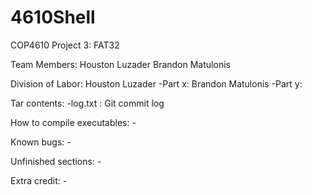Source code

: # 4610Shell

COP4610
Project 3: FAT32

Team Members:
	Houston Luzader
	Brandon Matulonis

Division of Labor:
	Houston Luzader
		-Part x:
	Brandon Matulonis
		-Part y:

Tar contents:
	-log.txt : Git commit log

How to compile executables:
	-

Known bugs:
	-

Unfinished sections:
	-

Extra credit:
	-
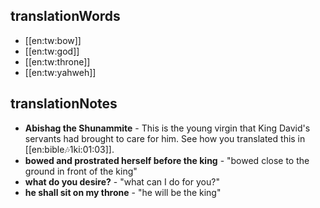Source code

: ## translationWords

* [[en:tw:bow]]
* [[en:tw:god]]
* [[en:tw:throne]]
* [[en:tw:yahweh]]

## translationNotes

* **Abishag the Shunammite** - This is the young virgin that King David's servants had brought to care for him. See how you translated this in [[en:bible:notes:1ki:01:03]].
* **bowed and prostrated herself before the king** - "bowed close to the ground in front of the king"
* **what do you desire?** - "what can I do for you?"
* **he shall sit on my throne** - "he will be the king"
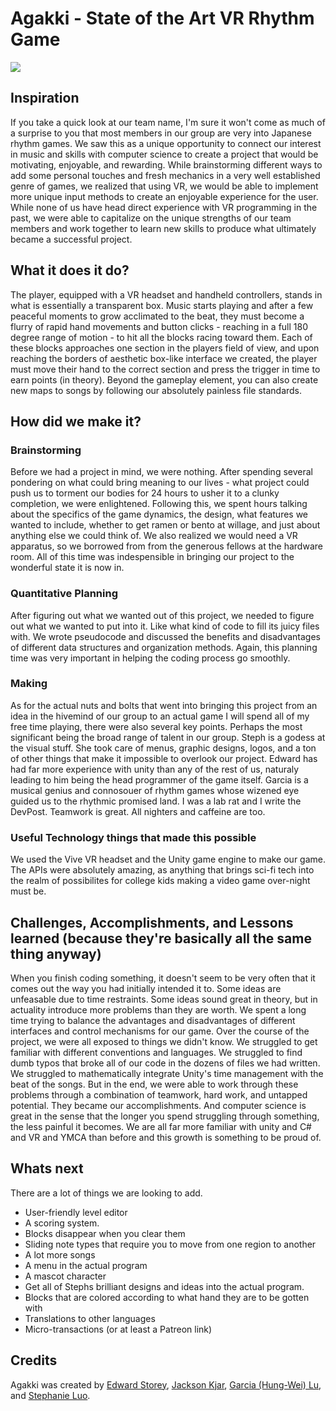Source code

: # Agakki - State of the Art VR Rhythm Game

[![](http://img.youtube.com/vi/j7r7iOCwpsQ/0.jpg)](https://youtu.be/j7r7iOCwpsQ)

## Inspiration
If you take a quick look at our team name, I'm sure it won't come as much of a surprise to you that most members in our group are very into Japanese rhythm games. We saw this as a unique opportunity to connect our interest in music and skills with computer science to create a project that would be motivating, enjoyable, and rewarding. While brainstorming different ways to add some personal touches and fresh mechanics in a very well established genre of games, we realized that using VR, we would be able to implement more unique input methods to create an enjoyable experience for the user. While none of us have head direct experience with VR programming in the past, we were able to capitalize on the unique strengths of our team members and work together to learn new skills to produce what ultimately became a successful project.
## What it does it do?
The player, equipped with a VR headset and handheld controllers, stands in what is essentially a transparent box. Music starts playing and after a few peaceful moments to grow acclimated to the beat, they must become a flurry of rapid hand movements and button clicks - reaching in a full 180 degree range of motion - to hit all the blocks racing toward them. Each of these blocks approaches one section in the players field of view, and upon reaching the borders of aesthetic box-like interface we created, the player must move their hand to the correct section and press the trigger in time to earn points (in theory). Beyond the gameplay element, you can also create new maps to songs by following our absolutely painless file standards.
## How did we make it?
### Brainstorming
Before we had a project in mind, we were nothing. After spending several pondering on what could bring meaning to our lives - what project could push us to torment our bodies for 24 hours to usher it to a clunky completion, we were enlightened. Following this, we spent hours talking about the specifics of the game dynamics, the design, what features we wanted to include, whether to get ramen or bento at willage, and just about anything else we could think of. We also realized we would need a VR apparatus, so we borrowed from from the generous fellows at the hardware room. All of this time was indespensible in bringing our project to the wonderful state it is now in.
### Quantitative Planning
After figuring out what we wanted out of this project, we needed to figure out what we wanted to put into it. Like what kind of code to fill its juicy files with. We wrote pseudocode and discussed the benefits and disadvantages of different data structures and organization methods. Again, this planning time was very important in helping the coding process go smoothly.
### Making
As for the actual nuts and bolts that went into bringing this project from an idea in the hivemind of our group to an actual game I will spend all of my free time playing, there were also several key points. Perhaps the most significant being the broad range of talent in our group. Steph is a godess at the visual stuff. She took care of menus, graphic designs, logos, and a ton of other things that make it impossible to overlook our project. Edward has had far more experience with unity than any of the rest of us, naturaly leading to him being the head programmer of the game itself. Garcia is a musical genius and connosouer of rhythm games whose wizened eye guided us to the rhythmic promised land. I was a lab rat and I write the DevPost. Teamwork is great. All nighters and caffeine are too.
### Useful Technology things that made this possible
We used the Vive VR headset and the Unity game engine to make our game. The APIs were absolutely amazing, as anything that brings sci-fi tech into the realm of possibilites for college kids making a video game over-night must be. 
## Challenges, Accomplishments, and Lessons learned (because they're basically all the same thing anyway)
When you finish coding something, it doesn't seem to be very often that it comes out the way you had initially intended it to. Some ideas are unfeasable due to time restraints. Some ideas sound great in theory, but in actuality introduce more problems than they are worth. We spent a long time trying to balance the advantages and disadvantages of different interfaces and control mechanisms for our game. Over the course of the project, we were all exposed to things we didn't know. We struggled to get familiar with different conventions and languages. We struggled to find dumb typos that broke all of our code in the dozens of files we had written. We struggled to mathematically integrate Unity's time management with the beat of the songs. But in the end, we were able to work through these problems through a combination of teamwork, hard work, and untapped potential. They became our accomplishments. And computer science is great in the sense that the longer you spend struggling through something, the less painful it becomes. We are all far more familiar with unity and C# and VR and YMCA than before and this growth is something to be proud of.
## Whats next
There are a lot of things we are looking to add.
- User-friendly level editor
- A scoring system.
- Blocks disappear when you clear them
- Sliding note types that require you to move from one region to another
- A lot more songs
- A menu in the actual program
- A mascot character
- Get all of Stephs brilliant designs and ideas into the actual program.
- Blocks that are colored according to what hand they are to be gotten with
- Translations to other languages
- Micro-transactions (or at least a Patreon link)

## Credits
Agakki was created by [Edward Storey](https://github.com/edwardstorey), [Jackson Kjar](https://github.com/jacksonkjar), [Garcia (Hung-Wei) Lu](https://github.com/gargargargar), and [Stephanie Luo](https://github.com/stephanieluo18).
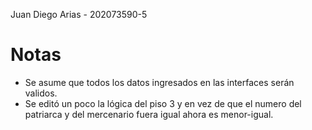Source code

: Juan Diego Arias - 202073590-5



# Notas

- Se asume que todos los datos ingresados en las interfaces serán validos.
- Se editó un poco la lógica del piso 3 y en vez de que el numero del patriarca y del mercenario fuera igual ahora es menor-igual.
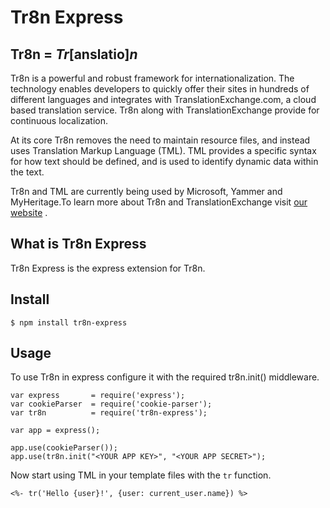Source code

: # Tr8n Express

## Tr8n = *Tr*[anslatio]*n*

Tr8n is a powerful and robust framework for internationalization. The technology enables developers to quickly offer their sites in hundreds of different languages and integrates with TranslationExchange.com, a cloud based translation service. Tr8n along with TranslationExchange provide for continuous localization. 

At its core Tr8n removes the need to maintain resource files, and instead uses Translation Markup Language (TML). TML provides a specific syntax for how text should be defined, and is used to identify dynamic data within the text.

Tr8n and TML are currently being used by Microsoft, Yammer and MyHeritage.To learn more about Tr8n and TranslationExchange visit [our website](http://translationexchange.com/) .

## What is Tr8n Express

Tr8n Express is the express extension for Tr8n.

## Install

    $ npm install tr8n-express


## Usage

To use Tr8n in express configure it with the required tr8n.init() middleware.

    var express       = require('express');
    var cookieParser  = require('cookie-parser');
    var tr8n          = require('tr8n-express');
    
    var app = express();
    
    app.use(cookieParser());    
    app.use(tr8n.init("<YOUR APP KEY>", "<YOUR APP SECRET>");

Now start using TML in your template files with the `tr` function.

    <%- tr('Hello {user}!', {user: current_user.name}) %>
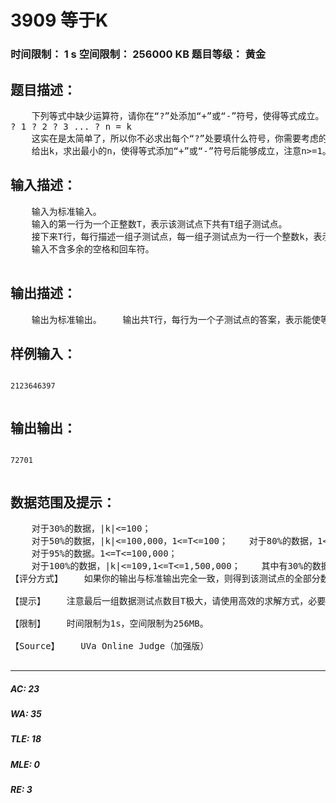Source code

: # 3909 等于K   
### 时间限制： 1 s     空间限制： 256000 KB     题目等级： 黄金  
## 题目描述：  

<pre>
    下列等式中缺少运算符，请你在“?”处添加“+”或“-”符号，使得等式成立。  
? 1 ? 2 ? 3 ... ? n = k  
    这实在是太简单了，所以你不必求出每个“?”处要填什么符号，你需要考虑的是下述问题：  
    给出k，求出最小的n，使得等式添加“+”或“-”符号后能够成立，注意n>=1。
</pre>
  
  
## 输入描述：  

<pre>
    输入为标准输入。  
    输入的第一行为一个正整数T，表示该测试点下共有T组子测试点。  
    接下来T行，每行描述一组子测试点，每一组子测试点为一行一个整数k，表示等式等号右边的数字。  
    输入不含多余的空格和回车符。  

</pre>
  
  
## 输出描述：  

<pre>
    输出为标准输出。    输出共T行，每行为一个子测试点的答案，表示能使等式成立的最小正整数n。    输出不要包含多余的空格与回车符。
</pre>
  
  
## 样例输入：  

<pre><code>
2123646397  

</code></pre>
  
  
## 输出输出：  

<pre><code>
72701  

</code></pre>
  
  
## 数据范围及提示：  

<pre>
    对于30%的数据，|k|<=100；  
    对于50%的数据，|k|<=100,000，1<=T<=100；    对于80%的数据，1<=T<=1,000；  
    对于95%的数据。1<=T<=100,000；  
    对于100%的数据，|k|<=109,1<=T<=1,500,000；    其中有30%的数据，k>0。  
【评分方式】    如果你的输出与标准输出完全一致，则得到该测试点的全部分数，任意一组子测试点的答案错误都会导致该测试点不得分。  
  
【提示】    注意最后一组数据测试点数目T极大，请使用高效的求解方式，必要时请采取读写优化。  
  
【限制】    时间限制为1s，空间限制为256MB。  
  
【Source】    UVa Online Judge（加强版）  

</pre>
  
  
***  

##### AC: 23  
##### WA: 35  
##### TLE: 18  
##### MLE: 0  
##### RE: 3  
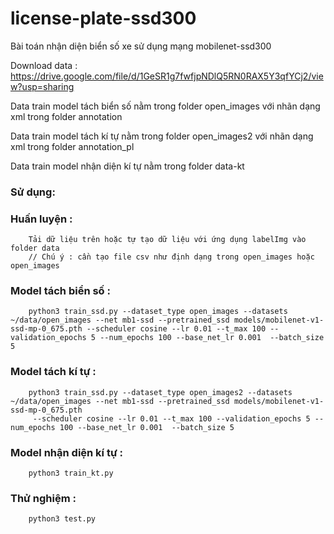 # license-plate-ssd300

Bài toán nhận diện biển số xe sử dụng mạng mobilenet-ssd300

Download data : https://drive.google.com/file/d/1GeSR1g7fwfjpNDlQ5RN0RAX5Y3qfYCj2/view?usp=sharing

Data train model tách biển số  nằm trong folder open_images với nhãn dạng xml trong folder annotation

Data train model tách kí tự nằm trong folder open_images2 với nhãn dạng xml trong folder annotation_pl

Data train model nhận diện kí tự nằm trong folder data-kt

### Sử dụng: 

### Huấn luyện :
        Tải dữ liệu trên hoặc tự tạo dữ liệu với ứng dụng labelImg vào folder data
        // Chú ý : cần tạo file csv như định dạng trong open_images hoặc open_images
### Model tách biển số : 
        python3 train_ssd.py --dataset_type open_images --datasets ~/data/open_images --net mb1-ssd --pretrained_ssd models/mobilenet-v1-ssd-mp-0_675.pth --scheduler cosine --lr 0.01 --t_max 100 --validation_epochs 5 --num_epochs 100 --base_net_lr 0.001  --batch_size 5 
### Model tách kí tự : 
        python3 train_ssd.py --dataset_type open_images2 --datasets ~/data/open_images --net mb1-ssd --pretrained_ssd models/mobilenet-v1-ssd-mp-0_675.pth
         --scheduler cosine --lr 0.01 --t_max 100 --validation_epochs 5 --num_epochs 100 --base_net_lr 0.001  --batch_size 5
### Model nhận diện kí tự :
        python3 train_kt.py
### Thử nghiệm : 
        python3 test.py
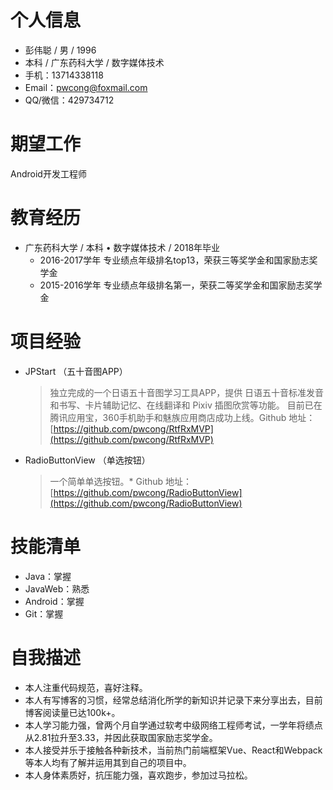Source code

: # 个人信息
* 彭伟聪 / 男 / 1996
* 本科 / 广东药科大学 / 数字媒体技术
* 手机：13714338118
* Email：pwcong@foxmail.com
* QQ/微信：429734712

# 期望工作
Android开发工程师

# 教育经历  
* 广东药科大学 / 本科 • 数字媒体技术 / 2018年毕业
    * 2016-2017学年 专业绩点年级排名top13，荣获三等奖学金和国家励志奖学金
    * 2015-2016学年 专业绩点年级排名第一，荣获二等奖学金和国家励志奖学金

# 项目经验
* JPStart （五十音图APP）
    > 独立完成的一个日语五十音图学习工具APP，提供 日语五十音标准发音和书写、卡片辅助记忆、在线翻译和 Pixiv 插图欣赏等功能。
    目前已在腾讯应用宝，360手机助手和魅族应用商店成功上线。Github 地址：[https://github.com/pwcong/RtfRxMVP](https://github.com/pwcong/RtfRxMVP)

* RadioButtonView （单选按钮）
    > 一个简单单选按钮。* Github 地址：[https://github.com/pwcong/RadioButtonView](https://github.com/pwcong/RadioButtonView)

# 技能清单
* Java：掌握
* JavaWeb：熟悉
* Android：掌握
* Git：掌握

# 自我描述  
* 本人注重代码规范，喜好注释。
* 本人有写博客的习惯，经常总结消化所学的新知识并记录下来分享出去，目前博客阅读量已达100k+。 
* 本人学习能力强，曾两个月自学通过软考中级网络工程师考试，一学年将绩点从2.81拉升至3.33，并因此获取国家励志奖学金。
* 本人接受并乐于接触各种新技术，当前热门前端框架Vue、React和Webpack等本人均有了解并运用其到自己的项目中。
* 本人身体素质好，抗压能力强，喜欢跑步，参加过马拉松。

◇ ◇ ◇ ◇ ◇

= BRIEF =
Copy exactly the lines of the entries above from the one containing "python3 test.py" through the one containing "目前已在腾讯应用宝，360手". Both end lines count; pictures do not.

= WRITTEN REPLY =
        python3 test.py
Source code

: # 个人信息
* 彭伟聪 / 男 / 1996
* 本科 / 广东药科大学 / 数字媒体技术
* 手机：13714338118
* Email：pwcong@foxmail.com
* QQ/微信：429734712

# 期望工作
Android开发工程师

# 教育经历  
* 广东药科大学 / 本科 • 数字媒体技术 / 2018年毕业
    * 2016-2017学年 专业绩点年级排名top13，荣获三等奖学金和国家励志奖学金
    * 2015-2016学年 专业绩点年级排名第一，荣获二等奖学金和国家励志奖学金

# 项目经验
* JPStart （五十音图APP）
    > 独立完成的一个日语五十音图学习工具APP，提供 日语五十音标准发音和书写、卡片辅助记忆、在线翻译和 Pixiv 插图欣赏等功能。
    目前已在腾讯应用宝，360手机助手和魅族应用商店成功上线。Github 地址：[https://github.com/pwcong/RtfRxMVP](https://github.com/pwcong/RtfRxMVP)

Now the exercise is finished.